Abstract
The continuously growing High-Performance Computing requirements increments the number of components and at the same time failure probabilities. Long-running parallel applications are directly affected by this phenomena, disrupting its executions on failure occurrences. MPI, a well-known standard for parallel applications follows a fail-stop semantic, requiring the application owners restart the whole execution when hard failures appear losing time and computation data. Fault Tolerance (FT) techniques approach this issue by providing high availability to the users’ applications execution, though adding significant resource and time costs. In this paper, we present a Fault Tolerance Manager (FTM) framework based on RADIC architecture, which provides FT protection to parallel applications implemented with MPI, in order to successfully complete executions despite failures. The solution is implemented in the application-layer following the uncoordinated and semi-coordinated rollback recovery protocols. It uses a sender-based message logger to store exchanged messages between the application processes; and checkpoints only the processes data required to restart them in case of failures. The solution uses the concepts of ULFM for failure detection and recovery. Furthermore, a dynamic resource controller is added to the proposal, which monitors the message logger buffers and performs actions to maintain an acceptable level of protection. Experimental validation verifies the FTM functionality using two private clusters infrastructures.
This research has been supported by the MICINN/MINECO Spain under contracts TIN2014-53172-P and TIN2017-84875-P.
You have full access to this open access chapter, Download conference paper PDF
Similar content being viewed by others
Keywords
1 Introduction
The constantly increasing scale of High Performance Computing (HPC) platforms increments the frequency of failures in clusters and cloud environments [1]. In contemporary HPC systems the Mean Time Between Failures (MTBF) is in range of hours, depending on the maturity and age of installation [4]. Users employing this kind of systems to run their parallel and distributed applications are directly affected. Usually, parallel and distributed applications are implemented using a Message Passing Interface (MPI), which by default follows fail-stop semantics and lacks failure mitigation, meaning the loss of user’s computation time and data when failure occurs.

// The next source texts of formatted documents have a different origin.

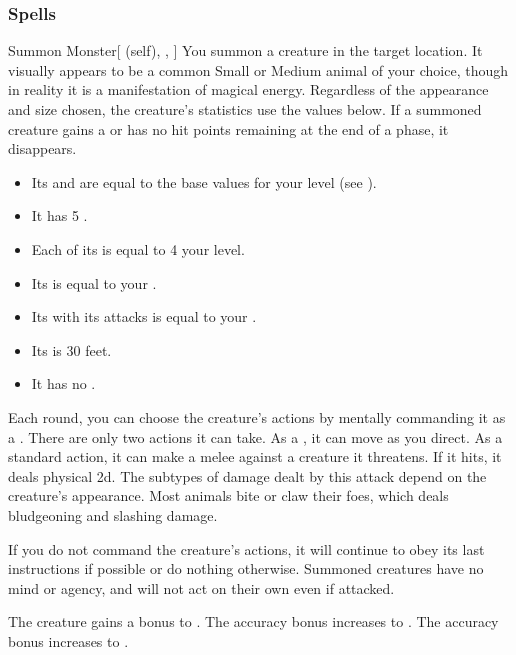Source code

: \subsubsection{Spells}


\lowercase{\hypertarget{spell:Summon Monster}{}}\label{spell:Summon Monster}
\begin{attuneability}[Rank 1]{\hypertarget{spell:Summon Monster}{Summon Monster}}[ (self), , ]
You summon a creature in the target location.
It visually appears to be a common Small or Medium animal of your choice, though in reality it is a manifestation of magical energy.
Regardless of the appearance and size chosen, the creature's statistics use the values below.
If a summoned creature gains a  or has no hit points remaining at the end of a phase, it disappears.

\begin{itemize}
\item Its  and  are equal to the base values for your level (see ).
\item It has 5 .
\item Each of its  is equal to 4 \add your level.
\item Its  is equal to your  .
\item Its  with its attacks is equal to your .
\item Its  is 30 feet.
\item It has no .
\end{itemize}

Each round, you can choose the creature's actions by mentally commanding it as a .
There are only two actions it can take.
As a , it can move as you direct.
As a standard action, it can make a melee  against a creature it threatens.
If it hits, it deals physical  \minus2d.
The subtypes of damage dealt by this attack depend on the creature's appearance.
Most animals bite or claw their foes, which deals bludgeoning and slashing damage.

If you do not command the creature's actions, it will continue to obey its last instructions if possible or do nothing otherwise.
Summoned creatures have no mind or agency, and will not act on their own even if attacked.

\rankline
{} The creature gains a  bonus to .
 The accuracy bonus increases to .
 The accuracy bonus increases to .
\end{attuneability}
\vspace{0.25em}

Fault Tolerance (FT) solutions are necessary to ensure high availability to parallel applications execution and minimize the failure impact [3]. Rollback-Recovery protocols are widely used within FT to protect application executions. The methods consist of snapshots created from the parallel execution and stored as checkpoints. In case of failures an application can recover using the last taken checkpoint, though most of the time the recovery process is not automatic, and may require human intervention. A well-known issue is that most FT solutions comes with added overhead during failure-free executions, and also with high resource consumption.

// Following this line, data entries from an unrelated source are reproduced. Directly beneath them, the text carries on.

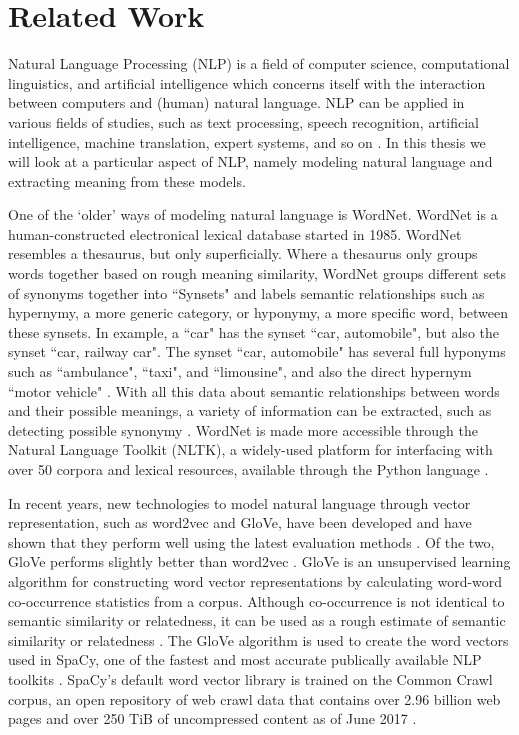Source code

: \documentclass{article}
\begin{document}
\section{Related Work} \label{sec:relwork}

Natural Language Processing (NLP) is a field of computer science, computational linguistics, and artificial intelligence which concerns itself with the interaction between computers and (human) natural language. NLP can be applied in various fields of studies, such as text processing, speech recognition, artificial intelligence, machine translation, expert systems, and so on \citep{chowdhury2003natural}. In this thesis we will look at a particular aspect of NLP, namely modeling natural language and extracting meaning from these models.

One of the `older' ways of modeling natural language is WordNet. WordNet is a human-constructed electronical lexical database started in 1985. WordNet resembles a thesaurus, but only superficially. Where a thesaurus only groups words together based on rough meaning similarity, WordNet groups different sets of synonyms together into ``Synsets" and labels semantic relationships such as hypernymy, a more generic category, or hyponymy, a more specific word, between these synsets. In example, a ``car" has the synset ``car, automobile", but also the synset ``car, railway car". The synset ``car, automobile" has several full hyponyms such as ``ambulance", ``taxi", and ``limousine", and also the direct hypernym ``motor vehicle" \cite{princeton2010wordnet}. With all this data about semantic relationships between words and their possible meanings, a variety of information can be extracted, such as detecting possible synonymy \cite{kilgarriff2000wordnet}.
WordNet is made more accessible through the Natural Language Toolkit (NLTK), a widely-used platform for interfacing with over 50 corpora and lexical resources, available through the Python language \cite{bird2006nltk}.

In recent years, new technologies to model natural language through vector representation, such as word2vec and GloVe, have been developed \citep{mikolov2013efficient, pennington2014glove} and have shown that they perform well using the latest evaluation methods \citep{schnabel2015evaluation}. Of the two, GloVe performs slightly better than word2vec \citep{lee2016combining}.
GloVe is an unsupervised learning algorithm for constructing word vector representations by calculating word-word co-occurrence statistics from a corpus. Although co-occurrence is not identical to semantic similarity or relatedness, it can be used as a rough estimate of semantic similarity or relatedness \citep{levy2015improving}. The GloVe algorithm is used to create the word vectors used in SpaCy, one of the fastest and most accurate publically available NLP toolkits \citep{choi2015depends}. SpaCy's default word vector library is trained on the Common Crawl corpus, an open repository of web crawl data that contains over 2.96 billion web pages and over 250 TiB of uncompressed content as of June 2017 \citep{nagel2017commoncrawl}.
\end{document}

Coordinated, semi-coordinated and uncoordinated are some of the most used rollback-recovery protocols [2]. The coordinated protocol synchronizes the application processes to create a consistent state. For applications with large amount of processes, the coordination may present a source of overhead. Furthermore, when failures appear, all application processes must rollback to the last checkpoint causing waste of computation work [2]. In order to avoid this problem, the semi-coordinated and uncoordinated protocols make use of a message logger facility that allows the recovery of only affected processes when failures appear. However, the logger have to store each interchanged message during the application execution, meaning a significant source of resource usage.
In this work, a Fault Tolerance Manager (FTM) for HPC application users is presented. FTM offers automatic and transparent mechanisms to recover applications in case of failures, meaning users do not need to perform any action when failures appear. The solution uses semi-coordinated and uncoordinated rollback-recovery protocols following RADIC architecture. FTM combines application-layer checkpoints with a sender-based message logger using the concepts of ULFM for detection and recovery purposes. Furthermore, a Dynamic Resource Controller is added, it performs the monitoring of main memory usage for the logger facility, allowing to detect when its usage is reaching a limit. With this information, it invokes automatic checkpoints, in an optimistic manner, which allows freeing memory buffers used for the message logger avoiding the slowdown or stall of the application execution.

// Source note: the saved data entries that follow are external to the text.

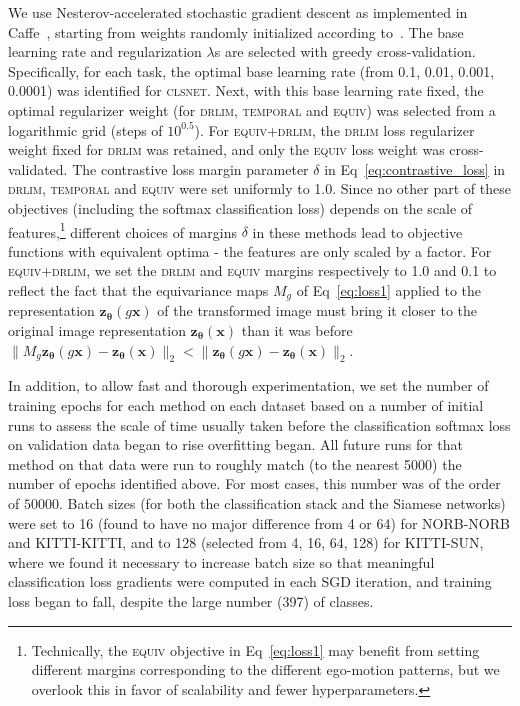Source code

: \documentclass[10pt,twocolumn,letterpaper]{article}
\begin{document}
We use Nesterov-accelerated stochastic gradient descent as implemented in Caffe~\cite{caffe}, starting from weights randomly initialized according to~\cite{xavier}. The base learning rate and regularization $\lambda$s are selected with greedy cross-validation.
%
Specifically, for each task, the optimal base learning rate (from 0.1, 0.01, 0.001, 0.0001) was identified for \textsc{clsnet}. Next, with this base learning rate fixed, the optimal regularizer weight  (for \textsc{drlim}, \textsc{temporal} and \textsc{equiv}) was selected from a logarithmic grid (steps of $10^{0.5}$). For \textsc{equiv+drlim}, the \textsc{drlim} loss regularizer weight fixed for \textsc{drlim} was retained, and only the \textsc{equiv} loss weight was cross-validated.
The contrastive loss margin parameter $\delta$ in Eq~\eqref{eq:contrastive_loss}
 in \textsc{drlim}, \textsc{temporal} and \textsc{equiv} were set uniformly to 1.0.
Since no other part of these objectives (including the softmax classification loss) depends on the scale of features,\footnote{Technically, the \textsc{equiv} objective in Eq~\eqref{eq:loss1} may benefit from setting different margins corresponding to the different ego-motion patterns, but we overlook this in favor of scalability and fewer hyperparameters.} different choices of margins $\delta$ in these methods lead to objective functions with equivalent optima - the features are only scaled by a factor.
For \textsc{equiv+drlim}, we set the \textsc{drlim} and \textsc{equiv} margins respectively to 1.0 and 0.1
to reflect the fact that the equivariance maps $M_g$ of Eq~\eqref{eq:loss1} applied to the representation $\mathbf{z_{\bm{\theta}}}(g\bm{x})$ of the transformed image must bring it closer to the original image representation $\mathbf{z_{\bm{\theta}}}(\bm{x})$ than it was before \ie$\|M_g \mathbf{z_{\bm{\theta}}}(g\bm{x})- \mathbf{z_{\bm{\theta}}}(\bm{x})\|_2 < \|\mathbf{z_{\bm{\theta}}}(g\bm{x}) - \mathbf{z_{\bm{\theta}}}(\bm{x})\|_2$. %

In addition, to allow fast and thorough experimentation, we set the number of training epochs for each method on each dataset based on a number of initial runs to assess the scale of time usually taken before the classification softmax loss on validation data began to rise \ie overfitting began. All future runs for that method on that data were run to roughly match (to the nearest 5000) the number of epochs identified above. For most cases, this number was of the order of $50000$. Batch sizes (for both the classification stack and the Siamese networks) were set to 16 (found to have no major difference from 4 or 64) for NORB-NORB and KITTI-KITTI, and to 128 (selected from 4, 16, 64, 128) for KITTI-SUN, where we found it necessary to increase batch size so that meaningful classification loss gradients were computed in each SGD iteration, and training loss began to fall, despite the large number (397) of classes.
\end{document}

The content of this paper is organized as follows: Sect. 2 presents the design of FTM in the application-layer with the dynamic resource controller. In Sect. 3, experimental evaluation is shown, which contains the FTM functionality validation and the dynamic resource controller verification with the NAS CG benchmark application. Finally the conclusions and future work are stated in Sect. 4.
2 FTM with Dynamic Resources Controller
This section describes the design of the Fault Tolerance Manager (FTM) to provide high availability to user’s applications. The traditional stack for HPC execution environment is composed of several failure prompt layers. FTM architecture isolates the user’s application layer from failures. It suits the execution environment with a handler controller, which deals with failures recovering the user’s application execution when failures appear. The architecture components are depicted in Fig. 1.
The Fault Tolerance Manager uses application-layer checkpoints combined with a sender-based message logger, following the uncoordinated and semi-coordinated rollback-recovery protocols, to protect the application during failure-free executions. In order to monitor and manage the FTM resource usage for FT protection, a dynamic resource controller is also added.
Checkpointing operation is initiated by the application, hence modifications in the application’s source are needed, although the application algorithm remains intact. The checkpoint operations are inserted during natural synchronization of the application processes. The checkpoints store structures containing only necessary information to restore execution in case of failures, avoiding the need to store SO particular information. The checkpoint files are used when the application is recovered from a failure.
Exchanged application’s messages are stored into the message logger facility, in order to replay them to the processes affected by failures. After the processes are restarted, they directly consume messages from the logger. For the uncoordinated approach, all exchanged messages between the application processes are stored. The semi-coordinated approach stores only exchanged messages between the application processes that are in distinct nodes, as shown in Fig. 2.
When failures appear, a mechanism of detection is needed to start the recovery procedure. In this work, ULFM is used to detect failures. FTM implements an error handler, which is invoked by the ULFM detection mechanism to recovery the application execution.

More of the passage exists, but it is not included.